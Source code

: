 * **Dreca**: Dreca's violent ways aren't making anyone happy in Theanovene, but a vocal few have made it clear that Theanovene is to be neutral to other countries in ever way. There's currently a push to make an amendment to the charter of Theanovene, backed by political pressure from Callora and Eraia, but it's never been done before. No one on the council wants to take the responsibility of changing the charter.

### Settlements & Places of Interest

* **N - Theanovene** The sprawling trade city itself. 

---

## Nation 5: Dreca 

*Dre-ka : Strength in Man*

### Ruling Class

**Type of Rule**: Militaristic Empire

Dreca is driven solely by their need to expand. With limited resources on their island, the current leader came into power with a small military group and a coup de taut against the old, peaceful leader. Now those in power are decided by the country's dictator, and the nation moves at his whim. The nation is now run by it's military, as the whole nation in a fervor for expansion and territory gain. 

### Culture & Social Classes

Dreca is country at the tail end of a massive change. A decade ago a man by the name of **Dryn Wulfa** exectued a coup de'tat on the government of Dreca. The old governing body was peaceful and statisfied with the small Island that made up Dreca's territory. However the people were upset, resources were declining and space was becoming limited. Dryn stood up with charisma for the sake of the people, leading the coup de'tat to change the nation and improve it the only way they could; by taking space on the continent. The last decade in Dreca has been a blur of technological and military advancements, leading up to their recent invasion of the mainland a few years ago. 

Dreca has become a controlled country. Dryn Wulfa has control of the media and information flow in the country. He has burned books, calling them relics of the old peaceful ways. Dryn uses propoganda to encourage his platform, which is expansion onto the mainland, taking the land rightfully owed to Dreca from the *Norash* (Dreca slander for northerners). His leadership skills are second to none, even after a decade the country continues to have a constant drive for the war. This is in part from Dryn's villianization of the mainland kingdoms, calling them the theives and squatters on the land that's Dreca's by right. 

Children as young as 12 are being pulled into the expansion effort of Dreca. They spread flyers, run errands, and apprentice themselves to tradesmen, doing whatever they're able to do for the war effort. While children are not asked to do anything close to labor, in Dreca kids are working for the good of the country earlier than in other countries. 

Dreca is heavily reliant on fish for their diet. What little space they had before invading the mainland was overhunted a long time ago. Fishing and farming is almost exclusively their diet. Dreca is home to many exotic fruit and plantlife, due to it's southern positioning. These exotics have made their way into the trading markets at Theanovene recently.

========================================

▶ _WHAT THE TASK REQUIRES_
Please write out each line of the listing above exactly.

▶ _OUTPUT OF THE EXERCISE_
Source code

: * **Dreca**: Dreca's violent ways aren't making anyone happy in Theanovene, but a vocal few have made it clear that Theanovene is to be neutral to other countries in ever way. There's currently a push to make an amendment to the charter of Theanovene, backed by political pressure from Callora and Eraia, but it's never been done before. No one on the council wants to take the responsibility of changing the charter.

### Settlements & Places of Interest

* **N - Theanovene** The sprawling trade city itself. 

---

## Nation 5: Dreca 

*Dre-ka : Strength in Man*

### Ruling Class

**Type of Rule**: Militaristic Empire

Dreca is driven solely by their need to expand. With limited resources on their island, the current leader came into power with a small military group and a coup de taut against the old, peaceful leader. Now those in power are decided by the country's dictator, and the nation moves at his whim. The nation is now run by it's military, as the whole nation in a fervor for expansion and territory gain. 

### Culture & Social Classes

Dreca is country at the tail end of a massive change. A decade ago a man by the name of **Dryn Wulfa** exectued a coup de'tat on the government of Dreca. The old governing body was peaceful and statisfied with the small Island that made up Dreca's territory. However the people were upset, resources were declining and space was becoming limited. Dryn stood up with charisma for the sake of the people, leading the coup de'tat to change the nation and improve it the only way they could; by taking space on the continent. The last decade in Dreca has been a blur of technological and military advancements, leading up to their recent invasion of the mainland a few years ago. 

Dreca has become a controlled country. Dryn Wulfa has control of the media and information flow in the country. He has burned books, calling them relics of the old peaceful ways. Dryn uses propoganda to encourage his platform, which is expansion onto the mainland, taking the land rightfully owed to Dreca from the *Norash* (Dreca slander for northerners). His leadership skills are second to none, even after a decade the country continues to have a constant drive for the war. This is in part from Dryn's villianization of the mainland kingdoms, calling them the theives and squatters on the land that's Dreca's by right. 

Children as young as 12 are being pulled into the expansion effort of Dreca. They spread flyers, run errands, and apprentice themselves to tradesmen, doing whatever they're able to do for the war effort. While children are not asked to do anything close to labor, in Dreca kids are working for the good of the country earlier than in other countries. 

Dreca is heavily reliant on fish for their diet. What little space they had before invading the mainland was overhunted a long time ago. Fishing and farming is almost exclusively their diet. Dreca is home to many exotic fruit and plantlife, due to it's southern positioning. These exotics have made their way into the trading markets at Theanovene recently.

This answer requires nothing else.